An unfamiliar blazer slips from her shoulders; the brass buttons catch on her dress. She steadies herself against a shop window. Fresh As A Daisy says a sign inside. 

From ahead, she hears a familiar voice. ‘How’s it going?’ says the will-be-a-poet, in that drive-the-girls-crazy way.

‘Fine, fine.’ She looks from one to the other of the will-be-a-poet’s friends. They’re on the corner, just the right side of sober. In their un-grubbied hands, they carry punnets of strawberries.

‘Want one?’ says will-be-a-poet.

She shakes her head.

Slumped by a lamppost at the end of the street is a half-dressed boy: no trousers, no blazer. And on his head, a pair of knickers with a black lace trim. His hair pokes through the holes where the legs should go.

‘Poor sod,’ says will-be-a-poet’s friend.

‘Yes,’ she says, pinkening. ‘Do you think he’s okay?’
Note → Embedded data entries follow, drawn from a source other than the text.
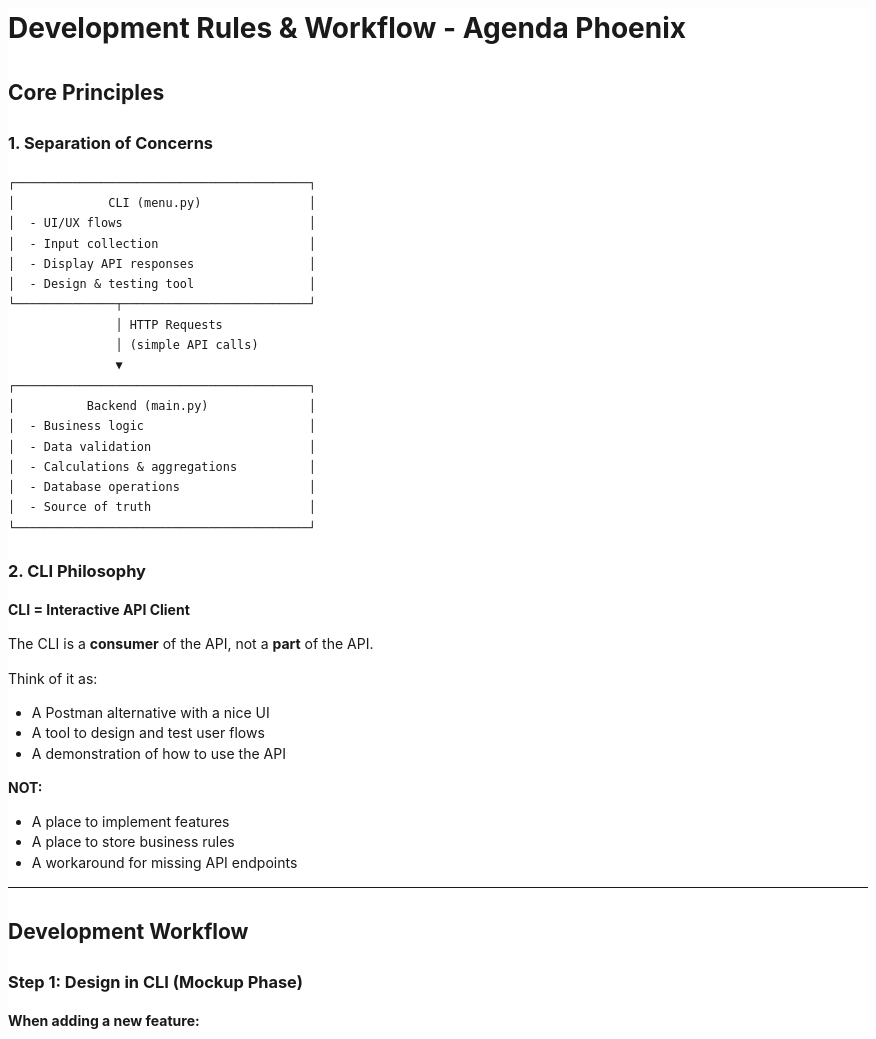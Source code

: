 # Development Rules & Workflow - Agenda Phoenix

## Core Principles

### 1. Separation of Concerns

```
┌─────────────────────────────────────────┐
│             CLI (menu.py)               │
│  - UI/UX flows                          │
│  - Input collection                     │
│  - Display API responses                │
│  - Design & testing tool                │
└──────────────┬──────────────────────────┘
               │ HTTP Requests
               │ (simple API calls)
               ▼
┌─────────────────────────────────────────┐
│          Backend (main.py)              │
│  - Business logic                       │
│  - Data validation                      │
│  - Calculations & aggregations          │
│  - Database operations                  │
│  - Source of truth                      │
└─────────────────────────────────────────┘
```

### 2. CLI Philosophy

**CLI = Interactive API Client**

The CLI is a **consumer** of the API, not a **part** of the API.

Think of it as:
- A Postman alternative with a nice UI
- A tool to design and test user flows
- A demonstration of how to use the API

**NOT:**
- A place to implement features
- A place to store business rules
- A workaround for missing API endpoints

---

## Development Workflow

### Step 1: Design in CLI (Mockup Phase)

**When adding a new feature:**
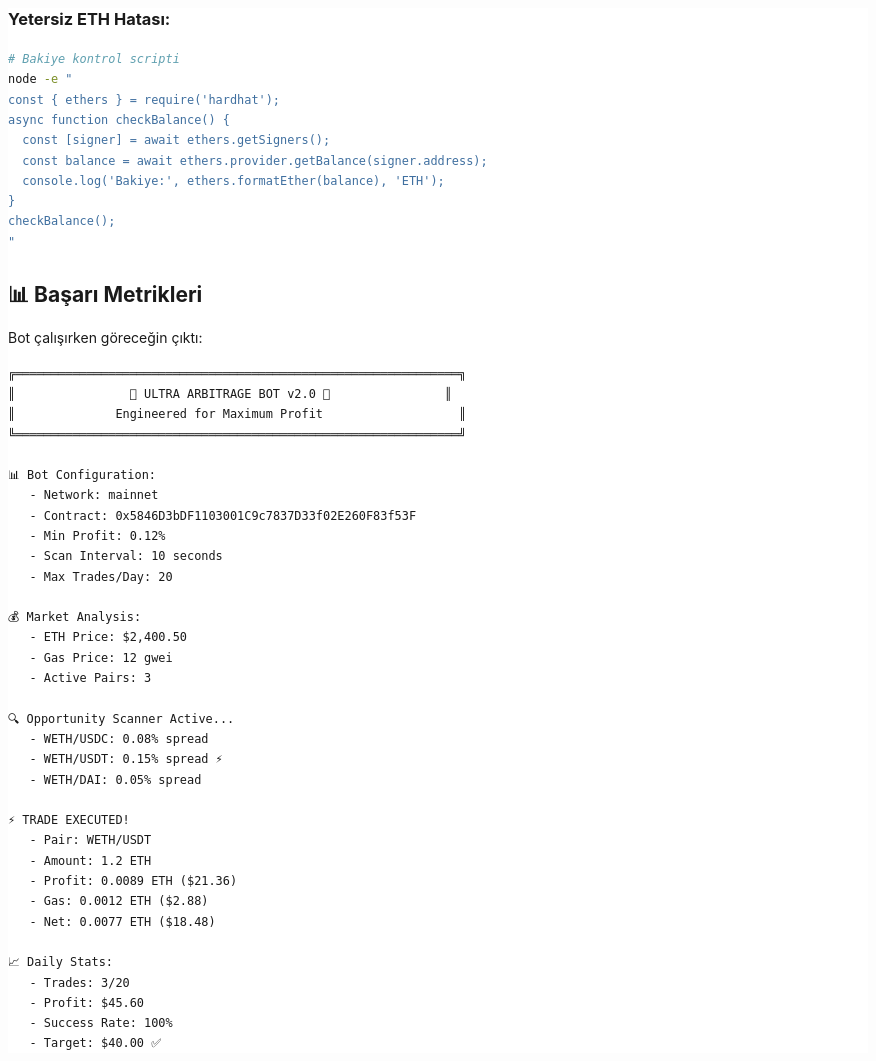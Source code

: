 ### Yetersiz ETH Hatası:

```bash
# Bakiye kontrol scripti
node -e "
const { ethers } = require('hardhat');
async function checkBalance() {
  const [signer] = await ethers.getSigners();
  const balance = await ethers.provider.getBalance(signer.address);
  console.log('Bakiye:', ethers.formatEther(balance), 'ETH');
}
checkBalance();
"
```

## 📊 Başarı Metrikleri

Bot çalışırken göreceğin çıktı:

```
╔══════════════════════════════════════════════════════════════╗
║                🚀 ULTRA ARBITRAGE BOT v2.0 🚀                ║
║              Engineered for Maximum Profit                   ║
╚══════════════════════════════════════════════════════════════╝

📊 Bot Configuration:
   - Network: mainnet
   - Contract: 0x5846D3bDF1103001C9c7837D33f02E260F83f53F
   - Min Profit: 0.12%
   - Scan Interval: 10 seconds
   - Max Trades/Day: 20

💰 Market Analysis:
   - ETH Price: $2,400.50
   - Gas Price: 12 gwei
   - Active Pairs: 3

🔍 Opportunity Scanner Active...
   - WETH/USDC: 0.08% spread
   - WETH/USDT: 0.15% spread ⚡
   - WETH/DAI: 0.05% spread

⚡ TRADE EXECUTED!
   - Pair: WETH/USDT
   - Amount: 1.2 ETH
   - Profit: 0.0089 ETH ($21.36)
   - Gas: 0.0012 ETH ($2.88)
   - Net: 0.0077 ETH ($18.48)

📈 Daily Stats:
   - Trades: 3/20
   - Profit: $45.60
   - Success Rate: 100%
   - Target: $40.00 ✅
```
Pulling at her dress, she walks overs, bends close. 

That smell. 

‘Sorry, so sorry,’ he says. Sour breath pours out with each word. Chunks of cucumber, mint and apple decorate his tie: the ghosts of Pimms’ past. She doesn’t recognise his eyes, shrunk small behind their glasses. 

Inside, she feels rearranged. But how, exactly?

And the worst thing: she cannot remember. She simply cannot remember how this all came to be.